Whenever a line below holds the word "Usage", copy that line.

(Collected data)
# # # #

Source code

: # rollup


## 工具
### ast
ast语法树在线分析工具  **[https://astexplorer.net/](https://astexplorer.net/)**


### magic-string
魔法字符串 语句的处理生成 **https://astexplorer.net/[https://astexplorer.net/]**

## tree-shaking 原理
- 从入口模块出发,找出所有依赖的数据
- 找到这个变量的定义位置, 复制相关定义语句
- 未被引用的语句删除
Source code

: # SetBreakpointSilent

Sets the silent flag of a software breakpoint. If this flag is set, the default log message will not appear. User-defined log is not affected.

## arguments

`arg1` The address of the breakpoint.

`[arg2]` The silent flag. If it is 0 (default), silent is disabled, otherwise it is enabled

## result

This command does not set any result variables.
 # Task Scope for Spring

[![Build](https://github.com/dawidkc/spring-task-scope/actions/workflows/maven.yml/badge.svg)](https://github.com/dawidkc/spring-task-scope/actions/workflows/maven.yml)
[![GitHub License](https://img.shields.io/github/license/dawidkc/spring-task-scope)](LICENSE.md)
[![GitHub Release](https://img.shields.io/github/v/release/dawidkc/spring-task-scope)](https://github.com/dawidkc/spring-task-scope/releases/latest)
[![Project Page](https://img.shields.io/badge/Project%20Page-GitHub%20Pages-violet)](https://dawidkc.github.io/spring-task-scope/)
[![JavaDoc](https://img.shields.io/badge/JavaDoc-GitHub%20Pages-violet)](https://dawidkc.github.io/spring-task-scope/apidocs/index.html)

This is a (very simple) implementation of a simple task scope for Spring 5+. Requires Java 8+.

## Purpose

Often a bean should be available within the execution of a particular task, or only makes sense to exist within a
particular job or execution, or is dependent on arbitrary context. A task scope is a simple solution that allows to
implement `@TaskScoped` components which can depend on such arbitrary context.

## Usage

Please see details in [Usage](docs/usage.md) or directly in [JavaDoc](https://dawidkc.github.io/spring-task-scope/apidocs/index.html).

# # # #

- [Completed exercise]
## Usage
Please see details in [Usage](docs/usage.md) or directly in [JavaDoc](https://dawidkc.github.io/spring-task-scope/apidocs/index.html).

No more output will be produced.